Yesterday, the Chicago News Cooperative reported that the Illinois state fund that’s paying off the construction of the White Sox‘ U.S. Cellular Field and the reconstruction of the Bears‘ Soldier Field is running short of funds, and will need to be bailed out by city taxpayers. With the hotel tax revenues designated for stadium expenses coming in below projections, the state has withheld $1.1 million in income tax money that would normally go to the city of Chicago.
Today, the News Coop (or as I prefer to think of it after misreading its URL for the umpteenth time, the New Scoop) says that thanks to an “accounting error,” the hit to city taxpayers this year was actually only $185,000. That’s the good news. The bad is that even if hotel tax revenues rebound, the state sports authority’s annual debt payments are scheduled to rise from $30 million to $88.5 million over the next two decades, leading authority board member Jim Reynolds to warn that “the city has to begin to plan for some significant outlays.”
On one level, this isn’t actually a huge deal — as with recent tax squabbles in Miami and Cincinnati, taxpayers were going to be on the hook for these costs regardless, so it’s just a matter of which taxpayers, city or state.

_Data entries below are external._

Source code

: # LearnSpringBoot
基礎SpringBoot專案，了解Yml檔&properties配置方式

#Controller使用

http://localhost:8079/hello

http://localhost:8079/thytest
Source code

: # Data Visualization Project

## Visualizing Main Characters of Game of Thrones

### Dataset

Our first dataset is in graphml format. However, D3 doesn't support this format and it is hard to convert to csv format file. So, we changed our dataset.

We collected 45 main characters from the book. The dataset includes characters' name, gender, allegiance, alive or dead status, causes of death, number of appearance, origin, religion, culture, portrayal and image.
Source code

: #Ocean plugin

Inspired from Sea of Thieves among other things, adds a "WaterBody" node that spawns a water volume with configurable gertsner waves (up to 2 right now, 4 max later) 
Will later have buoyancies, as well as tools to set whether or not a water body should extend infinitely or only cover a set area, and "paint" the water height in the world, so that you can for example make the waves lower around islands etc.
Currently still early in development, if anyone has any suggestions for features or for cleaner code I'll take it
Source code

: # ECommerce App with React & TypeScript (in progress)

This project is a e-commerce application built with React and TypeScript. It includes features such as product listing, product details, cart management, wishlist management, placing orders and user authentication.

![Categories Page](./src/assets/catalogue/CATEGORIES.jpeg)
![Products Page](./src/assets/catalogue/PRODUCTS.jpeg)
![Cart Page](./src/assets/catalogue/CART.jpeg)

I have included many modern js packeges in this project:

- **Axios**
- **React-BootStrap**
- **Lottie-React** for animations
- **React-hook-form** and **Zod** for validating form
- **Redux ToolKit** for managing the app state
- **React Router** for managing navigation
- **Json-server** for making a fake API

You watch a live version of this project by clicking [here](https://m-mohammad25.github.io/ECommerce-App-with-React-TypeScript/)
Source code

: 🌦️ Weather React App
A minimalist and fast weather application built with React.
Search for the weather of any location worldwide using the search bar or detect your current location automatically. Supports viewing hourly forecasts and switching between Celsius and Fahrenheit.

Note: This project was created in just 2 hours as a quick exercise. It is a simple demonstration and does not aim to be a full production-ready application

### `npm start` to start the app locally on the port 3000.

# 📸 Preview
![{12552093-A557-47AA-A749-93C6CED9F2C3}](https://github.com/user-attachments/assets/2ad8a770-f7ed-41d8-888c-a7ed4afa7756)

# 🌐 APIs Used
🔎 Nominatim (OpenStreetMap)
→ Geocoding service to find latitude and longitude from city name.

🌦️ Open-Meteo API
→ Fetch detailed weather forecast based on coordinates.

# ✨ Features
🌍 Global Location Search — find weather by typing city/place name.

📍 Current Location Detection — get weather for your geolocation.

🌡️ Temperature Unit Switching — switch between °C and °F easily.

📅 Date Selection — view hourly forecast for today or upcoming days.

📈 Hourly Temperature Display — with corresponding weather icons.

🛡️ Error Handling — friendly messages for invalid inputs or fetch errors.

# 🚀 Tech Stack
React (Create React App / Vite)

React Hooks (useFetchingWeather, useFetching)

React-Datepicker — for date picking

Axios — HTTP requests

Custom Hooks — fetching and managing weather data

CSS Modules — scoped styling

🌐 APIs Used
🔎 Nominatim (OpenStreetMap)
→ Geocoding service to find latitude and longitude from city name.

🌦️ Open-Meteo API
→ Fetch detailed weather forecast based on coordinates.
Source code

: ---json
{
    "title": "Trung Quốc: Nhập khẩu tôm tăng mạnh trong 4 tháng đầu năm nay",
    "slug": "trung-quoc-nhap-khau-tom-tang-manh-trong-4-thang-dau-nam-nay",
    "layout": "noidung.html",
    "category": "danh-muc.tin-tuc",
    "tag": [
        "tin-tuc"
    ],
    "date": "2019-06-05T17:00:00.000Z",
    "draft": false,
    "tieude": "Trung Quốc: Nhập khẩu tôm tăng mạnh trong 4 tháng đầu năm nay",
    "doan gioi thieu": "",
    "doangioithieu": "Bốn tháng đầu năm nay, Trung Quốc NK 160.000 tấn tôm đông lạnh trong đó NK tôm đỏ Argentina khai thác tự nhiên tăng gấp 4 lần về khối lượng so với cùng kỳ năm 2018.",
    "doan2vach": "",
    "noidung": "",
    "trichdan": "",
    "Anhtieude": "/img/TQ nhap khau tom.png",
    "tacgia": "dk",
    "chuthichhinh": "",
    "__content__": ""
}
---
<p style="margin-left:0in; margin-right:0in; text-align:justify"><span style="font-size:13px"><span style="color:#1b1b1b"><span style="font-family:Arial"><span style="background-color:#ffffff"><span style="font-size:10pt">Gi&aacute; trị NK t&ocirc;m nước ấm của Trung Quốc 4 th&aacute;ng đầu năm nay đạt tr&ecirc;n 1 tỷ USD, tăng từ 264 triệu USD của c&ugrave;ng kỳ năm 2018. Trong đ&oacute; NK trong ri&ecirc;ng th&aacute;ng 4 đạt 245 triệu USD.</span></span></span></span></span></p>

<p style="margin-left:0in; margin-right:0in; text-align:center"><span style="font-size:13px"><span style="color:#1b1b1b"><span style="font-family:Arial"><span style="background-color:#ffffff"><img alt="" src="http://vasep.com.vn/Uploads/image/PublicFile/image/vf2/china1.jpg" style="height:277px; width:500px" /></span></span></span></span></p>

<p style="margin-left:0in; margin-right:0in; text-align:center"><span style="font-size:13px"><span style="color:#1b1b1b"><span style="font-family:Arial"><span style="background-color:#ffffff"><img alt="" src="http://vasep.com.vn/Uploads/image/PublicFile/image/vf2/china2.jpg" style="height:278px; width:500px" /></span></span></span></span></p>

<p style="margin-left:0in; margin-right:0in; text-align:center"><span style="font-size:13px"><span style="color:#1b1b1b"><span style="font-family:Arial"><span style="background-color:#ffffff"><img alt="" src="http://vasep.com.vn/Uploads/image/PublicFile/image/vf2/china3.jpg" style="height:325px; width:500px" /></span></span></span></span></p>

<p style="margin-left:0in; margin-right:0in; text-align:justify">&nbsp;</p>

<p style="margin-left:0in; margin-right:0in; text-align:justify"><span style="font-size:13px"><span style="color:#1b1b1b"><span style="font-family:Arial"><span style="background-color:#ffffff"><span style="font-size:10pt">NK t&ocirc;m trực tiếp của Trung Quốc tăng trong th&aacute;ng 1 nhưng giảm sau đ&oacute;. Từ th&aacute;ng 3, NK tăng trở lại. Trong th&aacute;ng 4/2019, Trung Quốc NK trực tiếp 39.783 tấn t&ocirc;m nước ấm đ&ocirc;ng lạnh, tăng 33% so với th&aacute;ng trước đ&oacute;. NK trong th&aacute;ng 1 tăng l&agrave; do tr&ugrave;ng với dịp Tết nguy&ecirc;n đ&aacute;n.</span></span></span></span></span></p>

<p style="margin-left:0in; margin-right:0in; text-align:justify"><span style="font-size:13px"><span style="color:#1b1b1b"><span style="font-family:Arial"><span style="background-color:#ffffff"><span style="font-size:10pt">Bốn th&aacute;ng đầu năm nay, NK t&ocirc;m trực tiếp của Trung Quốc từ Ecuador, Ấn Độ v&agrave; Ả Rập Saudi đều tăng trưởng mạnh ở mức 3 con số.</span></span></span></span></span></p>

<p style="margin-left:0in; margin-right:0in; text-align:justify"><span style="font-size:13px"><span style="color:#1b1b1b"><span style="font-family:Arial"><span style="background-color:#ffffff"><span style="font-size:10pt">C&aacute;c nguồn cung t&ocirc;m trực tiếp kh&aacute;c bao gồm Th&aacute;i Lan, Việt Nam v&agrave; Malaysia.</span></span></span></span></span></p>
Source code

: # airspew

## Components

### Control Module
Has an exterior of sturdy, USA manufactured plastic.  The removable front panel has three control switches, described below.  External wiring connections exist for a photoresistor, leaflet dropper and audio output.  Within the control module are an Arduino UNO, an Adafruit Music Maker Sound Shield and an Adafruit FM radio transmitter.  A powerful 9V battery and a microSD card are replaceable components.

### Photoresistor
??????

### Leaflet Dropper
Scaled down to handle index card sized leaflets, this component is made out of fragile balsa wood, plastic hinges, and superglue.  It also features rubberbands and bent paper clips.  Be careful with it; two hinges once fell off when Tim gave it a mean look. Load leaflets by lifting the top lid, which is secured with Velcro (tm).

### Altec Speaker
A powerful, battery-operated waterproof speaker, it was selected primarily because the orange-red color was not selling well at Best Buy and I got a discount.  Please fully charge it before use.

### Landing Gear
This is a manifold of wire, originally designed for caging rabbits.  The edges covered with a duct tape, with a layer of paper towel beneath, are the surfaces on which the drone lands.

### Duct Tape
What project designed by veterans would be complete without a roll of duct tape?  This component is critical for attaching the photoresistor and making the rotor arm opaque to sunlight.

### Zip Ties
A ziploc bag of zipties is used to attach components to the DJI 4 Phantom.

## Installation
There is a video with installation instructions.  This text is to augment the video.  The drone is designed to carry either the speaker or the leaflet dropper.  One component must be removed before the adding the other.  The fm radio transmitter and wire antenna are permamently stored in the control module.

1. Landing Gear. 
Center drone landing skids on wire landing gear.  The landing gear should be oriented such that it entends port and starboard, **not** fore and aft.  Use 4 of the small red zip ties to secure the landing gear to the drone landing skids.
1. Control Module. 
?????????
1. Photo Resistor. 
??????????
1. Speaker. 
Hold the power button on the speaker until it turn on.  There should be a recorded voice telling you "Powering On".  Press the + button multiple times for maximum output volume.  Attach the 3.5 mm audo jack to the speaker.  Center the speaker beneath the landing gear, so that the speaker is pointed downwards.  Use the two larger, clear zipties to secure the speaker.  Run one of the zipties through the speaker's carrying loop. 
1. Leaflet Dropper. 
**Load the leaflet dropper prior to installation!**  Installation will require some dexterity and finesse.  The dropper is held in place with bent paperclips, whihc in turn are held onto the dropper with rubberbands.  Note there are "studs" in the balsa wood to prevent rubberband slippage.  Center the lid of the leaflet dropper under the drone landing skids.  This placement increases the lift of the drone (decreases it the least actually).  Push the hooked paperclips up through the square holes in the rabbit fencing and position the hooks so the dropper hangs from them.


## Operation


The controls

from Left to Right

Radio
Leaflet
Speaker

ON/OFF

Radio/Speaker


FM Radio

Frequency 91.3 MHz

And Chicago has been kicking in $5 million a year toward the stadium costs in any case, so this just adds marginally to the bill.
Still, it’s a reminder that assigning a certain tax revenue stream to pay off stadiums — or really, to pay off anything — is in the end a bookkeeping abstraction: If the tax money doesn’t come in, you still have to make the payments, the same as if you buy a new car and plan to pay for it with the raise you’re expecting, and then the raise never materializes. (Note to younger readers: “Raises” and “new cars” were well-known before 2008; ask your parents.) In the end, public costs are public costs, and pretending they’re not because somebody else (hotel guests, car renters, cigarette smokers, racino patrons) has had their taxes earmarked for them is just sophistry.